Assignment ▸
Could you please return each line of the data that has the word "substitution"?

Extracted data below:

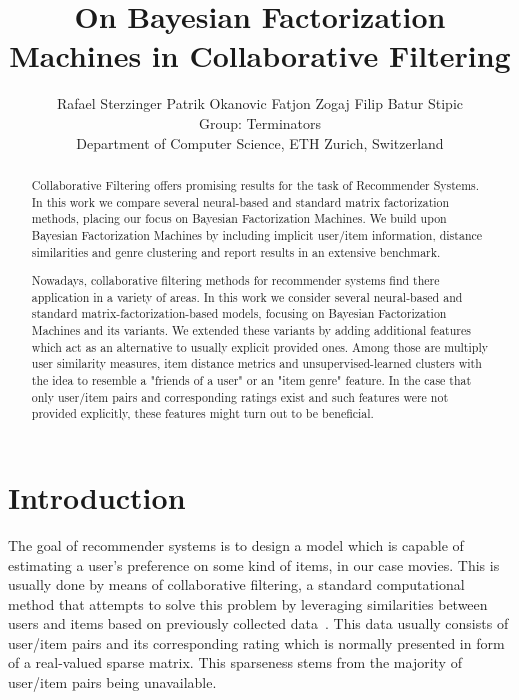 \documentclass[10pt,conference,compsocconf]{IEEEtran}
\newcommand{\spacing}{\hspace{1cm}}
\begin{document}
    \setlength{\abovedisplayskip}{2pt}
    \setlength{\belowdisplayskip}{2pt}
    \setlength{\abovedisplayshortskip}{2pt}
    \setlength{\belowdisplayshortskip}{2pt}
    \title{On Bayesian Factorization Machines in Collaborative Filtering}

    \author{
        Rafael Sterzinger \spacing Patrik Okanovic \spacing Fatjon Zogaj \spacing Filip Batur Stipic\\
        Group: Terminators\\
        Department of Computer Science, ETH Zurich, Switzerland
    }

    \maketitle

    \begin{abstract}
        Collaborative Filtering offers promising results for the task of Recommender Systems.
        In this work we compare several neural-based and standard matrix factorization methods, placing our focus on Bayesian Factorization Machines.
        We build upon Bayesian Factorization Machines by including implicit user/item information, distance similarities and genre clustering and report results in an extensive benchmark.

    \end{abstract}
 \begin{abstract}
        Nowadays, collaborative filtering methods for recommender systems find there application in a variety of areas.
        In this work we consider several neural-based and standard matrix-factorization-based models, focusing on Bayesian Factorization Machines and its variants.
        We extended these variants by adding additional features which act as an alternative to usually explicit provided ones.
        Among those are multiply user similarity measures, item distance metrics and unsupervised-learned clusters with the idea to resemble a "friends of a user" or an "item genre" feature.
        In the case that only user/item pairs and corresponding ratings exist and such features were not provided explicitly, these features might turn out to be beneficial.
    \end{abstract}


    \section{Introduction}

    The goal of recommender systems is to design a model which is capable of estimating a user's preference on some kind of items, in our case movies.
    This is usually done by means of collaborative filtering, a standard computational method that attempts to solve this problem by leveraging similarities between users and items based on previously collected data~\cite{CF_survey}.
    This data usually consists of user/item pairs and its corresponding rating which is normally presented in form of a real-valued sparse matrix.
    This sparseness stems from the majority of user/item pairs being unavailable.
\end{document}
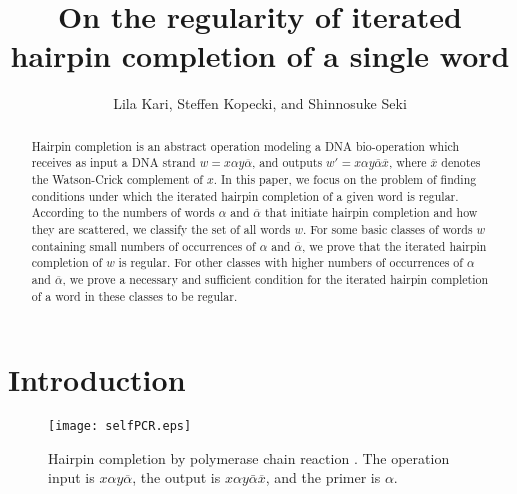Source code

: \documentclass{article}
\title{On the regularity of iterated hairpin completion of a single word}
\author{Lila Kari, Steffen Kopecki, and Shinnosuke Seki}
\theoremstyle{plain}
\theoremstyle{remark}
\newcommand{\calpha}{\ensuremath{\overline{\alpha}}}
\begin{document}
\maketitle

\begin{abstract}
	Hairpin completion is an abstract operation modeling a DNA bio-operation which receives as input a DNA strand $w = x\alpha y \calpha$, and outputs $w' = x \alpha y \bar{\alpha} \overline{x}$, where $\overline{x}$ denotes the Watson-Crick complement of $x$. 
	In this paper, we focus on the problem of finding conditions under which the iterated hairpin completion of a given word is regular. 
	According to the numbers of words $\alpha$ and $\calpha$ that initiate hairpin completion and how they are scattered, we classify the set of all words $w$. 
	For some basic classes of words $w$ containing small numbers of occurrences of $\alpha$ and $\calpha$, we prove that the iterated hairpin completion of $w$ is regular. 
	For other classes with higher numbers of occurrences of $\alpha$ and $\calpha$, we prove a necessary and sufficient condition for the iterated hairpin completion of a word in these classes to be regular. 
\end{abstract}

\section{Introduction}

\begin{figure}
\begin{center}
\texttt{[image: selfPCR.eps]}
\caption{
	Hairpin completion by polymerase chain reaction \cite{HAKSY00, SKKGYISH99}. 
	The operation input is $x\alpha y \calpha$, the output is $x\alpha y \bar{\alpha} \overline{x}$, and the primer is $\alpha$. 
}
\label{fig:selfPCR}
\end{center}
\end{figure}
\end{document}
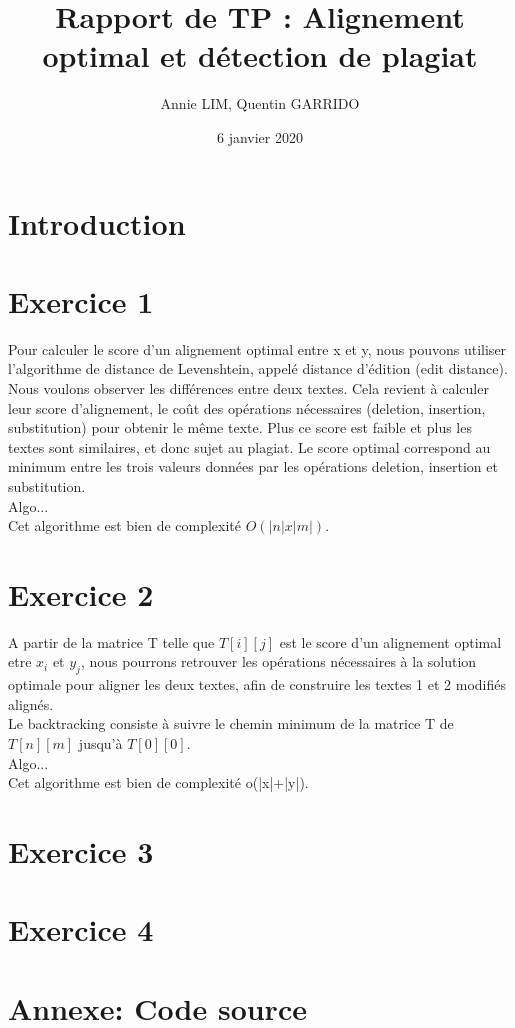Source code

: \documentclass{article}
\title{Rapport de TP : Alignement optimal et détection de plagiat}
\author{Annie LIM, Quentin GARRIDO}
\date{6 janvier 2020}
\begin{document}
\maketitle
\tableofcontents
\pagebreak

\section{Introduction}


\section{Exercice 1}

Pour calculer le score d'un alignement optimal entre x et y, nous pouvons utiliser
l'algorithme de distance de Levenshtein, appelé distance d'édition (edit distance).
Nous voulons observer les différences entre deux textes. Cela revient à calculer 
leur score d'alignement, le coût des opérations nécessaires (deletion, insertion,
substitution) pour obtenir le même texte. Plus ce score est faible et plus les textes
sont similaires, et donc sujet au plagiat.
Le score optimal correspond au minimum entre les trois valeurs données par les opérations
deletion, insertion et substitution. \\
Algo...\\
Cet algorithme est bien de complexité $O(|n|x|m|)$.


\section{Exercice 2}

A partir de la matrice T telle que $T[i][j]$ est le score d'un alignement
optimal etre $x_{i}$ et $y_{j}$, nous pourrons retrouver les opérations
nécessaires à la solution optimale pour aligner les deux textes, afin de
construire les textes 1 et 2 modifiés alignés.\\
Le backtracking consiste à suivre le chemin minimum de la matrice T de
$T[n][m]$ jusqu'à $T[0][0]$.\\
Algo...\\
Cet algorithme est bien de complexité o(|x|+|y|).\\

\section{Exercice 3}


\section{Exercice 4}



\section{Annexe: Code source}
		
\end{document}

End of Extracted data.
Extracted data below:

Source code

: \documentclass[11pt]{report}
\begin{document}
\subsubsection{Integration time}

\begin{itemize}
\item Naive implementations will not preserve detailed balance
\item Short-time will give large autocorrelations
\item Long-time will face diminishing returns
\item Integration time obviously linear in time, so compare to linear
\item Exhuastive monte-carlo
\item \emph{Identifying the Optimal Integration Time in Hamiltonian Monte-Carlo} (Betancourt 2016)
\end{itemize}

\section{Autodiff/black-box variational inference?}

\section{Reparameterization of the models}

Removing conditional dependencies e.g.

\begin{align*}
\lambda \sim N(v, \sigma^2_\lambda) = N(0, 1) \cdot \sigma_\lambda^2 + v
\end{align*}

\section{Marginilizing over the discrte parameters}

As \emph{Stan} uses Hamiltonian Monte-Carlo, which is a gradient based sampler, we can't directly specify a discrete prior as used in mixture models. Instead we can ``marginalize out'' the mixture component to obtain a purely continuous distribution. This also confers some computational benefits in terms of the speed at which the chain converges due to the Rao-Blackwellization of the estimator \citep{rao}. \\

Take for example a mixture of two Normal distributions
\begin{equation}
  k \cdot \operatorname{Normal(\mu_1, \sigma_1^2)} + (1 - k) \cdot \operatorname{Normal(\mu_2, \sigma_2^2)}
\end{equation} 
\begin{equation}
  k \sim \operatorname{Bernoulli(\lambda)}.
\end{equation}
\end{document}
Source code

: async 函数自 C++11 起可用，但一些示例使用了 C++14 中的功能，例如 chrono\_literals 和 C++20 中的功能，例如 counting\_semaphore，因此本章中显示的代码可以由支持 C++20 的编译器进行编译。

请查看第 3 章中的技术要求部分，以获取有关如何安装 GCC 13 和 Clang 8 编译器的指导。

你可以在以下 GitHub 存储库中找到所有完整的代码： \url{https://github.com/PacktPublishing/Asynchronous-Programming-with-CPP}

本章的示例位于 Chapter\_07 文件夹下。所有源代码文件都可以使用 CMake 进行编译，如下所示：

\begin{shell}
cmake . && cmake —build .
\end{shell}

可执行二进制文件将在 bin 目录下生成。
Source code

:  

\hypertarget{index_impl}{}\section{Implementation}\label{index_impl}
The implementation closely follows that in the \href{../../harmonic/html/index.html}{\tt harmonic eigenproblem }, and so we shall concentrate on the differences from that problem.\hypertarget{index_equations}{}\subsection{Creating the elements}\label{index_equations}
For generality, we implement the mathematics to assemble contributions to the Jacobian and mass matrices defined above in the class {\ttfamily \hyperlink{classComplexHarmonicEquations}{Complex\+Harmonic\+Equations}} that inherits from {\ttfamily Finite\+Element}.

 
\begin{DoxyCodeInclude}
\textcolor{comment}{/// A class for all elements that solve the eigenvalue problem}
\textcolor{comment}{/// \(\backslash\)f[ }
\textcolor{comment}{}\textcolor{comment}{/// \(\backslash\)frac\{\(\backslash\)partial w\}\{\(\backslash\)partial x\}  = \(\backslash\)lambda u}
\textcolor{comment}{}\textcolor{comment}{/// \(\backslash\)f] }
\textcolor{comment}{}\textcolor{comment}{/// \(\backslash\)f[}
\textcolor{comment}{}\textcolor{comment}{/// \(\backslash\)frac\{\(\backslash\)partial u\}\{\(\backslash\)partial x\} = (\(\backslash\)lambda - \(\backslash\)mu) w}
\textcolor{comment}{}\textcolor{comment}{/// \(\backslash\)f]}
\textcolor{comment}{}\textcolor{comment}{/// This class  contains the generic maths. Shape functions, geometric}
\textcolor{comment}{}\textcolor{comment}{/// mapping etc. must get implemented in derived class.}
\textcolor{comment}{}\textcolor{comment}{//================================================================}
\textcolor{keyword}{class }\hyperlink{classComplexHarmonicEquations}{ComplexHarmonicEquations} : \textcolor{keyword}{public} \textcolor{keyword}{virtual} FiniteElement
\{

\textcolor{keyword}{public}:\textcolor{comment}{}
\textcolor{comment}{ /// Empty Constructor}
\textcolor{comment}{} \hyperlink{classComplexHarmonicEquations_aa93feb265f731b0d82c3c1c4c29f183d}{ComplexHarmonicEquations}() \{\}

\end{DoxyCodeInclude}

End of Extracted data.
Extracted data below:

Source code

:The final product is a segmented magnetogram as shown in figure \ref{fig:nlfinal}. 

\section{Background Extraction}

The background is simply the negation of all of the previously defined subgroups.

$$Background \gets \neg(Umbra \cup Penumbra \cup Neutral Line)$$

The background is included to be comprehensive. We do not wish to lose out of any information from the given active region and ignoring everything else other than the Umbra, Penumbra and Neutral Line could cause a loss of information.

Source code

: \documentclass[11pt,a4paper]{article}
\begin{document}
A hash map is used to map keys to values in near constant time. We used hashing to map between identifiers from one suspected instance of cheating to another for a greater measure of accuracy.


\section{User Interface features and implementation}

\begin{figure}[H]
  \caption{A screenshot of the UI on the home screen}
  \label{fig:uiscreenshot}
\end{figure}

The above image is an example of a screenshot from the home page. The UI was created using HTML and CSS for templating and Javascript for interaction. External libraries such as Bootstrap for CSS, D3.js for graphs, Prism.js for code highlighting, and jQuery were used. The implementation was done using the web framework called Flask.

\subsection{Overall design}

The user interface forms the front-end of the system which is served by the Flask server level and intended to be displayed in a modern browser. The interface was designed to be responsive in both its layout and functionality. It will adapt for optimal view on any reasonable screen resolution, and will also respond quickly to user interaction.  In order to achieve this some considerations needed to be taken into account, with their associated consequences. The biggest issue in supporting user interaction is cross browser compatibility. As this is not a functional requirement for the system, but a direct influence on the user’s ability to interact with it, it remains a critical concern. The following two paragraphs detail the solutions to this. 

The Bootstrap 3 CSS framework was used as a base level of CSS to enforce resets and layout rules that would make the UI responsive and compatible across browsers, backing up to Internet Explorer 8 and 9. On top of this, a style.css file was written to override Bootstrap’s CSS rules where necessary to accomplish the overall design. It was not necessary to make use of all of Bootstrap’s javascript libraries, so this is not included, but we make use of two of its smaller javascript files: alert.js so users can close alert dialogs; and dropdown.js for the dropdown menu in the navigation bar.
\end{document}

End of Extracted data.

Response to this exercise ▸
substitution) pour obtenir le même texte. Plus ce score est faible et plus les textes
deletion, insertion et substitution. \\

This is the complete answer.